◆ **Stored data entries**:
☆ ☆ ☆ ☆ ☆ ☆ ☆
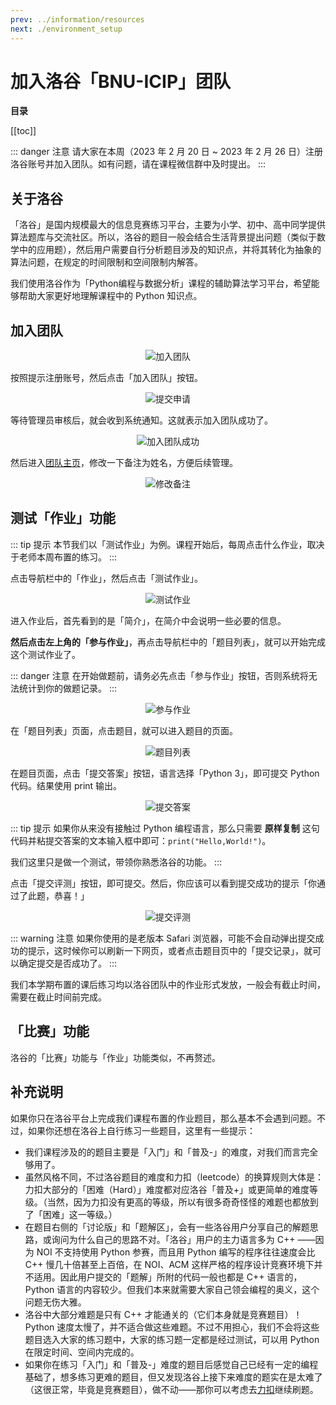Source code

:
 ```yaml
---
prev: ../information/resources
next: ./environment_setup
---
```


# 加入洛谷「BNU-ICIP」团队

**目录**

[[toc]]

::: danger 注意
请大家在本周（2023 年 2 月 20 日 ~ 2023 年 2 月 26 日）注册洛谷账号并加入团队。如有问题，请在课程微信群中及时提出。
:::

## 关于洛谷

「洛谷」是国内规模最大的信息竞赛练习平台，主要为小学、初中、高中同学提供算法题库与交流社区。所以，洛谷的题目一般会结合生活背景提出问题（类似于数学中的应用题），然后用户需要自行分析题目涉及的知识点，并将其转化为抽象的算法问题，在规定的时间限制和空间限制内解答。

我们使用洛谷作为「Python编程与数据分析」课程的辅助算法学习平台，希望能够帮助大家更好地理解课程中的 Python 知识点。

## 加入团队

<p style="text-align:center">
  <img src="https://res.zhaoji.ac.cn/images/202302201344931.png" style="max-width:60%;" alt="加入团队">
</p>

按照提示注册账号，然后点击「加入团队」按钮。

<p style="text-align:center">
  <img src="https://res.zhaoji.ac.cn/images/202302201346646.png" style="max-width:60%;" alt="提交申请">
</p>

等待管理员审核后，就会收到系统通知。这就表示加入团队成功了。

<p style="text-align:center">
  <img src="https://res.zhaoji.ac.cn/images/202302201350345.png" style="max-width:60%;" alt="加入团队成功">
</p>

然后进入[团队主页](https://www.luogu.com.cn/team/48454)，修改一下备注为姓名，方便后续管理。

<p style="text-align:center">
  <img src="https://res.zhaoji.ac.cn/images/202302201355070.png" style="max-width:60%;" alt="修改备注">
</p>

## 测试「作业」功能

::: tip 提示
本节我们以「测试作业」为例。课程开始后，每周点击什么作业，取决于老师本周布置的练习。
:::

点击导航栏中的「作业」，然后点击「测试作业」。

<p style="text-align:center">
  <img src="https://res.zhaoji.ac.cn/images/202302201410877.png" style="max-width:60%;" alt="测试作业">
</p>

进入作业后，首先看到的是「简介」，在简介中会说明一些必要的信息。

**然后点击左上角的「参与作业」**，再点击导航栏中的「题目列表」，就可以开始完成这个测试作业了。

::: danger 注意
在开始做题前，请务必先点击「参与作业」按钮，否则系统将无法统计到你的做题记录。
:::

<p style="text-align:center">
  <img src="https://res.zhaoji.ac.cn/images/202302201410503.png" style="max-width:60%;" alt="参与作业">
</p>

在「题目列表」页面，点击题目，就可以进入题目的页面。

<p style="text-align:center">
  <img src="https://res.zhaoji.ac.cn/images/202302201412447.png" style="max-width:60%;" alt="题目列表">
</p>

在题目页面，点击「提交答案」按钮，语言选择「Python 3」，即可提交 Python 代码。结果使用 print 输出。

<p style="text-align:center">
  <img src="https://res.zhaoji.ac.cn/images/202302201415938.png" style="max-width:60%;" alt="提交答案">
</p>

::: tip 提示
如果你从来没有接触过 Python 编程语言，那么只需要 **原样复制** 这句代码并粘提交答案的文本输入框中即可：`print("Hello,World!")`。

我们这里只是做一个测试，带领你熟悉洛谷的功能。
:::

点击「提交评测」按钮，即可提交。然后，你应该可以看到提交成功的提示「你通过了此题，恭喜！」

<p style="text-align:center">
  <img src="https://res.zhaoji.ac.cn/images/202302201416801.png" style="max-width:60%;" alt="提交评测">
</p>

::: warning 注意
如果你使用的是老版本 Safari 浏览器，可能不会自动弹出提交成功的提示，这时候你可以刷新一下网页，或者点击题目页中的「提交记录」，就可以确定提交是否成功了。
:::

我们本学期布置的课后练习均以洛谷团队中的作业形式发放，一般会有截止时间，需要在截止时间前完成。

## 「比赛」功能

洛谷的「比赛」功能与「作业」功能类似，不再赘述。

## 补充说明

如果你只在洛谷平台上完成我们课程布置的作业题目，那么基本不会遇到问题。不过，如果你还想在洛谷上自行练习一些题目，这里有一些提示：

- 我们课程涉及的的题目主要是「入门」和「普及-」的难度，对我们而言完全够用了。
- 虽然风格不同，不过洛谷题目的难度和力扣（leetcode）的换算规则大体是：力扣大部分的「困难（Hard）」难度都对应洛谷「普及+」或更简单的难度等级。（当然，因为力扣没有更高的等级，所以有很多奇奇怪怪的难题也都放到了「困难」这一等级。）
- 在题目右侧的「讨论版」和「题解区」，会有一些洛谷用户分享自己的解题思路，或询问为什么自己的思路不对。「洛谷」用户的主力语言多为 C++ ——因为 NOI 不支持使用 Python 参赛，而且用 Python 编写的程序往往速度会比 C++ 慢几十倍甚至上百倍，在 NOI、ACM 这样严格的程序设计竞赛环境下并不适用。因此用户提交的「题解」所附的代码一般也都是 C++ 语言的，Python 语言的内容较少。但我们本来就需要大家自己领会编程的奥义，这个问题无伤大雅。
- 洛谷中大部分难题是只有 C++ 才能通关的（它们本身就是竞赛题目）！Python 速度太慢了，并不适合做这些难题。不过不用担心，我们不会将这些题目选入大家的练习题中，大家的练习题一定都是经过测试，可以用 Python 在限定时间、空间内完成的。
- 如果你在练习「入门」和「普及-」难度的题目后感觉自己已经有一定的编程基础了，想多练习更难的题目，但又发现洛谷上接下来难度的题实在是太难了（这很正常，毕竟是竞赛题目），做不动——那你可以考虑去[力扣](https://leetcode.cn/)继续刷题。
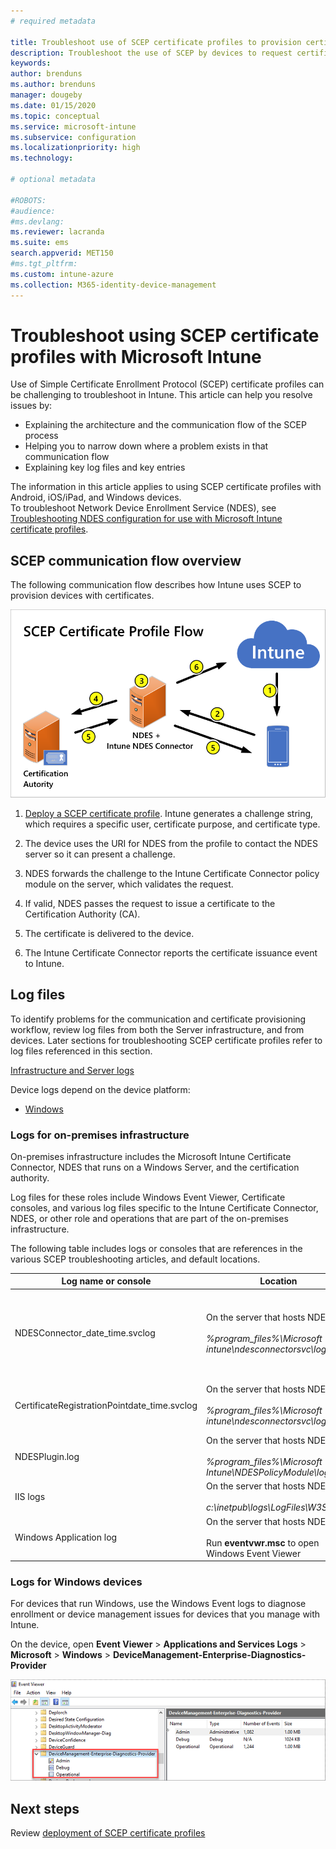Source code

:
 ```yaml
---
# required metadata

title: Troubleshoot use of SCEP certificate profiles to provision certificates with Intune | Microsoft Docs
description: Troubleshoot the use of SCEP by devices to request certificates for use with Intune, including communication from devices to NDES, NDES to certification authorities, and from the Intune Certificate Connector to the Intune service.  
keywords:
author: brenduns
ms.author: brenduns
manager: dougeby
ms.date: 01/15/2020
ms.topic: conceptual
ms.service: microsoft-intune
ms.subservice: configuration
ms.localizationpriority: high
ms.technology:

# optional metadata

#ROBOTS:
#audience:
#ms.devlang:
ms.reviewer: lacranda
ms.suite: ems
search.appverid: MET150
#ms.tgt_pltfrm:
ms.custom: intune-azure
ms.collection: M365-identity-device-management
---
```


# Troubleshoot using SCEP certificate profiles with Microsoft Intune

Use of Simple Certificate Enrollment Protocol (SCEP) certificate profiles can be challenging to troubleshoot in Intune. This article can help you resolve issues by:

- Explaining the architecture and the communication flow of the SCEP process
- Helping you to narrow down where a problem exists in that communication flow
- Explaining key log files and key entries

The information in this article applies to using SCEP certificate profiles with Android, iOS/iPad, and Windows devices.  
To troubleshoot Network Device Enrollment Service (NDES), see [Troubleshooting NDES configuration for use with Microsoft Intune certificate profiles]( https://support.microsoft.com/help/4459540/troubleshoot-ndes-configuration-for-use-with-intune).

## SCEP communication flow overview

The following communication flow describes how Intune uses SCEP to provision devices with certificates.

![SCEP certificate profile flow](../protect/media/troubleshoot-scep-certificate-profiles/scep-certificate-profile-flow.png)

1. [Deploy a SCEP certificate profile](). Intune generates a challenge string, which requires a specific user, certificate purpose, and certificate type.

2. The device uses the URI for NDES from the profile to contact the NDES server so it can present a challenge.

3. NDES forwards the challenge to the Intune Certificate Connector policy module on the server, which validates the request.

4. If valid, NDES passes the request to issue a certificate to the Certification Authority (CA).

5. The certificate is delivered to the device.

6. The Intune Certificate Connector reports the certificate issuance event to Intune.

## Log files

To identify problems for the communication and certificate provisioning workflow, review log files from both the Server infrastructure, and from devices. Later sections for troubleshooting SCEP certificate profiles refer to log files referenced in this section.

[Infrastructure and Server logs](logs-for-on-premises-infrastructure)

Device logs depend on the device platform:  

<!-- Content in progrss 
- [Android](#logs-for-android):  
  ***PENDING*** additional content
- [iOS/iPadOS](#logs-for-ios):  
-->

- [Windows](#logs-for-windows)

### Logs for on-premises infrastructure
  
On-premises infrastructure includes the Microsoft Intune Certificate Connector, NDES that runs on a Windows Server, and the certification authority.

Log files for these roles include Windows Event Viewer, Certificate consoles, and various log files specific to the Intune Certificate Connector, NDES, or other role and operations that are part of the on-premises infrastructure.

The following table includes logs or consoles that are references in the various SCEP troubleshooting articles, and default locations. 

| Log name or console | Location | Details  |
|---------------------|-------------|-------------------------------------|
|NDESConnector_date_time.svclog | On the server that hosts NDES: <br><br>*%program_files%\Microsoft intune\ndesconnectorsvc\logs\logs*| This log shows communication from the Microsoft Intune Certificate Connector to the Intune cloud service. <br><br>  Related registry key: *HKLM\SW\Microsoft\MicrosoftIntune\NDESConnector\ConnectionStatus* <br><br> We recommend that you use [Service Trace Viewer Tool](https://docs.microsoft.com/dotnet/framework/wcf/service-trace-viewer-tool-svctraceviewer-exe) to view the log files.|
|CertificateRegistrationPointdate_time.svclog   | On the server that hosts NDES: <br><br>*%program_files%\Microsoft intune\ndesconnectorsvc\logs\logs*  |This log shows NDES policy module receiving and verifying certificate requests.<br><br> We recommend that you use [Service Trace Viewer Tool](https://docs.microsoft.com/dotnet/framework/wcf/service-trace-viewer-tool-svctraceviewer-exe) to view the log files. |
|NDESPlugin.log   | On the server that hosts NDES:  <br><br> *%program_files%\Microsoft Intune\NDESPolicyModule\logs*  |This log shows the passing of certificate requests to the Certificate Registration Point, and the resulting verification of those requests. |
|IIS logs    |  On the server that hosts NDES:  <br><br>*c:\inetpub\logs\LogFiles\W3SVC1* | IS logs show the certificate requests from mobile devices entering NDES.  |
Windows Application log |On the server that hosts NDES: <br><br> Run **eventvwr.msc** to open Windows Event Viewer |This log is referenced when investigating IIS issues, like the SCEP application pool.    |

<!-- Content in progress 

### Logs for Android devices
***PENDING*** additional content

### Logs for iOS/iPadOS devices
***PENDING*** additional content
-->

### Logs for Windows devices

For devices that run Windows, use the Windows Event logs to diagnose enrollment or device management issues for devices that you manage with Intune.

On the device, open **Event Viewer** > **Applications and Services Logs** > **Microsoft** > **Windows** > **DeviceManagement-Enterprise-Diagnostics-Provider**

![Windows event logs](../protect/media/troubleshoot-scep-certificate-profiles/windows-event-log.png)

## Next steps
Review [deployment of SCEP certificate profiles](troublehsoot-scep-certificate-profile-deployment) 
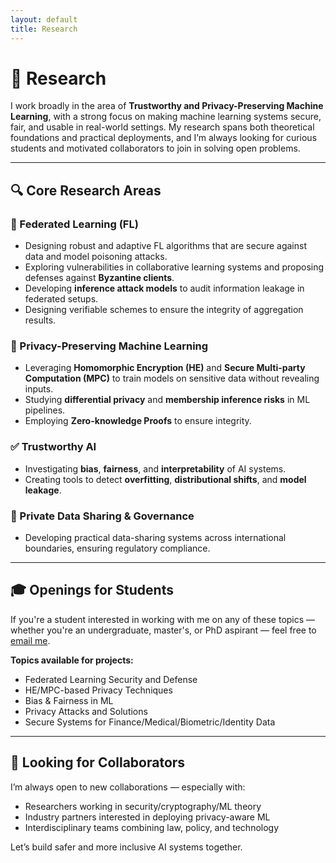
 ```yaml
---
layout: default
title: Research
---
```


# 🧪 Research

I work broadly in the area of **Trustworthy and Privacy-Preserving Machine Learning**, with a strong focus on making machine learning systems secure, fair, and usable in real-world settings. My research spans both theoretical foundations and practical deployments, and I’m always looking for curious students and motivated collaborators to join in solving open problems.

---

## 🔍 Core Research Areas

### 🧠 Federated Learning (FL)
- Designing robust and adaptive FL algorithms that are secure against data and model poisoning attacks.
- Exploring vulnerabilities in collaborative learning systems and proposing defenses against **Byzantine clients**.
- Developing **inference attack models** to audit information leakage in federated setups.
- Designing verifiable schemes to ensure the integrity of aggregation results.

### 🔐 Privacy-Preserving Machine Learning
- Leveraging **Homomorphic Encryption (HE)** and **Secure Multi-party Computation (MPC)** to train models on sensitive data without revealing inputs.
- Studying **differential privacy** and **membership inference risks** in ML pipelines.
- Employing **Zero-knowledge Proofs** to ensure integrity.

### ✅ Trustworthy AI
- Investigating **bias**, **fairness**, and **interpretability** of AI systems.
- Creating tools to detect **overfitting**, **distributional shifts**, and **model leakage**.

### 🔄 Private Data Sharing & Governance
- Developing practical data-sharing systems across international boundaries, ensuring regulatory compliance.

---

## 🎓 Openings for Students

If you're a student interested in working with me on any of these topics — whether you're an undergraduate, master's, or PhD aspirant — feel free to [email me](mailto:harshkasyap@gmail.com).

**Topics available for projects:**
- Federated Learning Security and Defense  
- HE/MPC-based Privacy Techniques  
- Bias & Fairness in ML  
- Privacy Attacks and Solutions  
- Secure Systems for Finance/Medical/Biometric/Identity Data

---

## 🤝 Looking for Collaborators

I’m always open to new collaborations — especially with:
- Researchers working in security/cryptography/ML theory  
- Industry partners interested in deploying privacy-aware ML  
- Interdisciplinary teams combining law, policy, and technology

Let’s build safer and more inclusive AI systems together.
☆ ☆ ☆ ☆ ☆ ☆ ☆
Extract from the records above the lines from the one containing "- Bias & Fairness in ML" to the one containing "- Industry partners", both lines included, exactly as they appear and with nothing else.

- Bias & Fairness in ML  
- Privacy Attacks and Solutions  
- Secure Systems for Finance/Medical/Biometric/Identity Data

---

## 🤝 Looking for Collaborators

I’m always open to new collaborations — especially with:
- Researchers working in security/cryptography/ML theory  
- Industry partners interested in deploying privacy-aware ML  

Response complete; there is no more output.